I have this error:
Error pulling configurations from the search head cluster captain (https://192.168.221.101:8089); consider performing a destructive configuration resync on this search head cluster member.
On the machine generating the error (192.168.221.103), I run "splunk resync shcluster-replicated-config". I get the following error:
"ConfReplicationException: Error downloading snapshot: Network-layer error: Winsock error 10054"
In splunkd.log, I get:
"Error in RestConfRepoProxy::fetchFrom, at=: Non-200 status_code=500: refuse request without valid baseline; snapshot exists at op_id=05f70b29f3775768ee85212227c8ecd3983235c8 for repo=https://192.168.221.101:8089"
I have restarted, rebooted and reevaluated my sanity. Suggestions?
I would try (if possible) to do a rolling restart of the SHC members first, and then try to do destructive resync if necessary.
Already tried that and failed. I have now removed the offending node from the cluster, run a "Splunk clean all" and re-added it back in.
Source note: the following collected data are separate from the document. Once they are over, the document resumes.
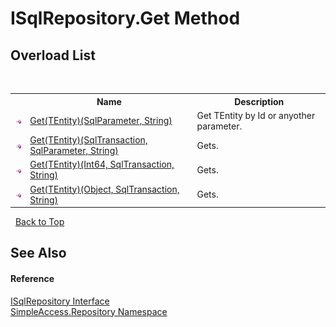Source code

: # ISqlRepository.Get Method 
 


## Overload List
&nbsp;<table><tr><th></th><th>Name</th><th>Description</th></tr><tr><td>![Public method](media/pubmethod.gif "Public method")</td><td><a href="719747c4-a9a8-6495-f685-54fbd12be61a">Get(TEntity)(SqlParameter, String)</a></td><td>
Get TEntity by Id or anyother parameter.</td></tr><tr><td>![Public method](media/pubmethod.gif "Public method")</td><td><a href="88bc7f42-d8aa-b7ee-ac91-64539003ae7a">Get(TEntity)(SqlTransaction, SqlParameter, String)</a></td><td>
Gets.</td></tr><tr><td>![Public method](media/pubmethod.gif "Public method")</td><td><a href="e175c68a-ce6a-e780-61d4-0deb0c785779">Get(TEntity)(Int64, SqlTransaction, String)</a></td><td>
Gets.</td></tr><tr><td>![Public method](media/pubmethod.gif "Public method")</td><td><a href="9d437f51-32e0-4d44-4e7f-6355e30ae954">Get(TEntity)(Object, SqlTransaction, String)</a></td><td>
Gets.</td></tr></table>&nbsp;
<a href="#isqlrepository.get-method">Back to Top</a>

## See Also


#### Reference
<a href="f40c60f9-7bd9-9bed-0857-200cfb858bcb">ISqlRepository Interface</a><br /><a href="41571b4f-ca9a-e902-c5ef-a7c14c631bb2">SimpleAccess.Repository Namespace</a><br />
It appears to be functioning properly now.
Good that your issue is resolved, bad that it has to be done that way (well my method was not that great either). I hope someone can suggest something cleaner/better than this.
I suspect that the problem was somewhere in the dynamic configuration files.
In search head clustering, things are not static. The search head captain can change over time, the cluster members must have a shared view of artifacts and scheduled jobs, etc.
Therefore, there is a fair amount of configuration and state information that is not stored in the traditional etc directories - etc contains only static configuration files.
In Splunk, all of the directories that can grow in size are located under var
.../var/log/splunk contains Splunk's internal logs
.../var/lib/splunk is the default location for Splunk indexes
.../var/run - contains a lot of state information and some configuration information - including the results of search jobs, the search bundles, and search head cluster info.
Some of the search head cluster info is also in memory.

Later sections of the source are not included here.